Полутьма долго молчала, затем заскрипели пружины, мелькнуло белое, замерло. Иван терпеливо ждал, осторожно, чтобы не вздохнуть тоскливо в полной-то тишине. Жалко было Настю, так жалко, что слов не было!
– Я тебя люблю, – сказала полутемень. – Другого не знаю, объясняться нам нечего. Ты тоже рано поднялся, Иван, поспи…
– Не усну я.
7
Приглушенно, осторожно, понимая, что дело нешуточное, что беда произойти может, если все большим смехом не обернется, судила и рядила деревня Старо-Короткино об Иване Мурзине с домочадцами. Жили- были люди, хорошо и с достатком жили, а потом все продали, дома и огорода, как говорится, решились, да еще и работу Настя Мурзина, которую народ душевно любил, потеряла. А на распрекрасной Настиной мебели теперь рассиживается Любка – заглавная ее вражина…
Но за три дня до отъезда Ивана Мурзина с семейством в областной город Ромск его родная деревня Старо-Короткино от стариков и старух до школьников-первоклашек забурлила, застонала, заохала, но уже вовсе вполголоса и вполнакала, так как новость была до того потрясающей, что самые сплетники из сплетников, бессердечные и зловредные, только тайно перешептывались, а смеяться никто даже не подумал.
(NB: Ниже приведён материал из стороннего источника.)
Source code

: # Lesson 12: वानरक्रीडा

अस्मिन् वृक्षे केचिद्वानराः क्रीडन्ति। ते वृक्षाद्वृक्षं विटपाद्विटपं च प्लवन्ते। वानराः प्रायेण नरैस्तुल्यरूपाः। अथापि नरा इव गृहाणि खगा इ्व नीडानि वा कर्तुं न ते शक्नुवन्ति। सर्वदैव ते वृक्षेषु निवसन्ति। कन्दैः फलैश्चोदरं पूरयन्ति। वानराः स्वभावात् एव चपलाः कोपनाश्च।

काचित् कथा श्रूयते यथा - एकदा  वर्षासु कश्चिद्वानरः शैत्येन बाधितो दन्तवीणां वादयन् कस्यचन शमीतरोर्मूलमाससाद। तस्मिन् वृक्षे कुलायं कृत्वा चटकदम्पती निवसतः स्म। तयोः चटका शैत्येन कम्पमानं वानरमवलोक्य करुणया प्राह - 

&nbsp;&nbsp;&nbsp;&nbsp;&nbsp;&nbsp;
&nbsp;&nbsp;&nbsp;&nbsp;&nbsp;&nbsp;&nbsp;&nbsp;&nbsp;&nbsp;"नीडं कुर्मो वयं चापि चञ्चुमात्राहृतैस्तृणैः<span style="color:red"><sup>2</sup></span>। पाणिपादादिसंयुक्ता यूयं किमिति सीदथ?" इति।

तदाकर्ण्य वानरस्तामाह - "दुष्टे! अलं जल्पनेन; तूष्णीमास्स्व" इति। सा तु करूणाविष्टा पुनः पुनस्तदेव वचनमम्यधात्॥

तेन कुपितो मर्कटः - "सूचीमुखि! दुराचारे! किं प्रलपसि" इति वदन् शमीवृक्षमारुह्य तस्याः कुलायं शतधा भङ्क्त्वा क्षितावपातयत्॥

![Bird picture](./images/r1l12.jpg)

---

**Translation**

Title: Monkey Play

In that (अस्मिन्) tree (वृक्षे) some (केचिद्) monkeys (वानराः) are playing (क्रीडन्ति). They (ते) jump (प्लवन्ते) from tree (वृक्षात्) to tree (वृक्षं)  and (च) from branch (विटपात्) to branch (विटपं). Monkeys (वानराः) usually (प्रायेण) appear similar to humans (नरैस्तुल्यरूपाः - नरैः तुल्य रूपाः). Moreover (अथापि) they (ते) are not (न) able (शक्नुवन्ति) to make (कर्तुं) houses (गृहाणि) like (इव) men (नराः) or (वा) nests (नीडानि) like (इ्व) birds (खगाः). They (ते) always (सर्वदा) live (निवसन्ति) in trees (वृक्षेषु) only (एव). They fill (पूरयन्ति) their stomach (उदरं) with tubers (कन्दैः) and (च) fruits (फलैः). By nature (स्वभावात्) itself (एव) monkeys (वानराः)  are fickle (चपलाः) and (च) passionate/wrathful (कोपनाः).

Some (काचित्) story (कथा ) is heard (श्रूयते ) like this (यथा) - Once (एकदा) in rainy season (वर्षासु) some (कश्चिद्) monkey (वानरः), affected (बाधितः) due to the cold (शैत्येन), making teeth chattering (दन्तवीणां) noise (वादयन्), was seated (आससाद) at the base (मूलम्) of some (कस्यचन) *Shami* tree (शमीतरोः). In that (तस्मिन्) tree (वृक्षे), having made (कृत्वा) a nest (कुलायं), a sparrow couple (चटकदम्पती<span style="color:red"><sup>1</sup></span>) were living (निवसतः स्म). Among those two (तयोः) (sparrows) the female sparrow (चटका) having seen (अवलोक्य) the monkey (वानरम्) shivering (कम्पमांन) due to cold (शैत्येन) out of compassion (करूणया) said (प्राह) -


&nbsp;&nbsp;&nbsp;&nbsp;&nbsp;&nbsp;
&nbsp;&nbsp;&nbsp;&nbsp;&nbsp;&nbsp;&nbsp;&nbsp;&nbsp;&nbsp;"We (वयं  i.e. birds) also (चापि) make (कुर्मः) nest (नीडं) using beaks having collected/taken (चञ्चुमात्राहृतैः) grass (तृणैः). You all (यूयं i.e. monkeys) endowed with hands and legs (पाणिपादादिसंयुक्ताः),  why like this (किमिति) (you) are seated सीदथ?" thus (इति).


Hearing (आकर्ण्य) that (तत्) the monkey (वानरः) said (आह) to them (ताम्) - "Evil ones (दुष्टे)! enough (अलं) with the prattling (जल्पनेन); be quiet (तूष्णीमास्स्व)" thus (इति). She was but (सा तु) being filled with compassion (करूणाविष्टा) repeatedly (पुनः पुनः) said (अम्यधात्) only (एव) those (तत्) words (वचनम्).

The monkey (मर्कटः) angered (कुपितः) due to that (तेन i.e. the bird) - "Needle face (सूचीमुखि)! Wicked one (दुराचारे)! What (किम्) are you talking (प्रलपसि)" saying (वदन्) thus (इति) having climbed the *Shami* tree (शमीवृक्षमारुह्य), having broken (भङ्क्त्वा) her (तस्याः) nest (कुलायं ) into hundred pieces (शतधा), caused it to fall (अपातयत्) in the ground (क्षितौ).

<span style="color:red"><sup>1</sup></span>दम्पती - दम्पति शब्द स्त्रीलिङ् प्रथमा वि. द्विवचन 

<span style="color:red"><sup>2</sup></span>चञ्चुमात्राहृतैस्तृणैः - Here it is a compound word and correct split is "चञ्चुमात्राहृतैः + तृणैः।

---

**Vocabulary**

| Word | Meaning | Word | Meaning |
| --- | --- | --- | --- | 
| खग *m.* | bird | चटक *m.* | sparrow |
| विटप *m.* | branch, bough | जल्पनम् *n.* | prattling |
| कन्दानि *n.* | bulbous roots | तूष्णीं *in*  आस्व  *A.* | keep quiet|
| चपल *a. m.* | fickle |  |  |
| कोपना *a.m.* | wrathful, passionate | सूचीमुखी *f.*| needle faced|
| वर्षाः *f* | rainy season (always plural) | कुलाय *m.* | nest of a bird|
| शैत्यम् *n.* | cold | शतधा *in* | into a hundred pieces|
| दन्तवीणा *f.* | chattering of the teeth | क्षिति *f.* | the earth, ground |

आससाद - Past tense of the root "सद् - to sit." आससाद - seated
Добрый народ живет на берегу Оби в деревне Старо-Короткино!
Целый этот потрясающий день было тихо и печально в деревне, пока народ не узнал в точности, что Иван Мурзин с семьей в Ромск ехать раздумал, вещи распаковал: сам же он в этот день, когда деревенский народ за него от души переживал, на улицу не вышел, из пяти окон родного дома – глазами на Обь – три остались закрытыми на ставни, а из крайнего открытого окна время от времени выглядывал малец Костя, веселый или грустный – не поймешь.
В бывший дом директора Дворца культуры Насти Поспеловой без шума въехала уже тихая и дружная семья белорусских переселенцев – муж с женой и двое детей; повесили на окна от радости торопливо купленный тюль, поставили в хлев корову, выделенную им колхозом на обзаведенье. Вечером все четверо вышли на крыльцо, сели тесно друг к другу, и сидели долго, отскитавшись, наконец, по заезжим да по чужим углам.
А с Дворцом культуры и вовсе чуть не получился, как сказал бы дядя Демьян, «перебор на двух картах». О Валерии Аверьяновиче – так звали, говорят, будущего нового директора Дворца культуры – рассказывали, что человек он строгий: еще когда пришел заведовать клубом в пригороде Ромска, после первого же кинофильма, едва лента начала рваться через три метра на пятый, явился в кинобудку вместе с тамошним участковым инспектором Фадеевым, пребывающим в звании старшего лейтенанта сто лет и наверняка от этого всегда хмурым, изъяли из углов кинобудки пустые водочные бутылки, киномехаников при всем честном народе повели оформлять на пятнадцать суток – большой был переполох! «Молодец! – похвалила Настя своего будущего преемника. – Если еще и в режиссуре разбирается – заткнет меня за пояс».
Итоги получились грустные. Ни дома, ни мебели, ни работы. А почему? А потому, что за четыре дня до отъезда в Ромск, после ужина Настя уложила сына спать, помогла Прасковье справиться с грязной посудой и, удовлетворенная, взглядом пригласила родню посидеть за столом: обсудить то да се, посоветоваться, друг у друга ума набраться.
Ладно! Сели, успокоились, глядели вопросительно на Настю. Мать была, конечно, грустной, как все это время после решения сына и невестки распроститься с деревней Старо-Короткино.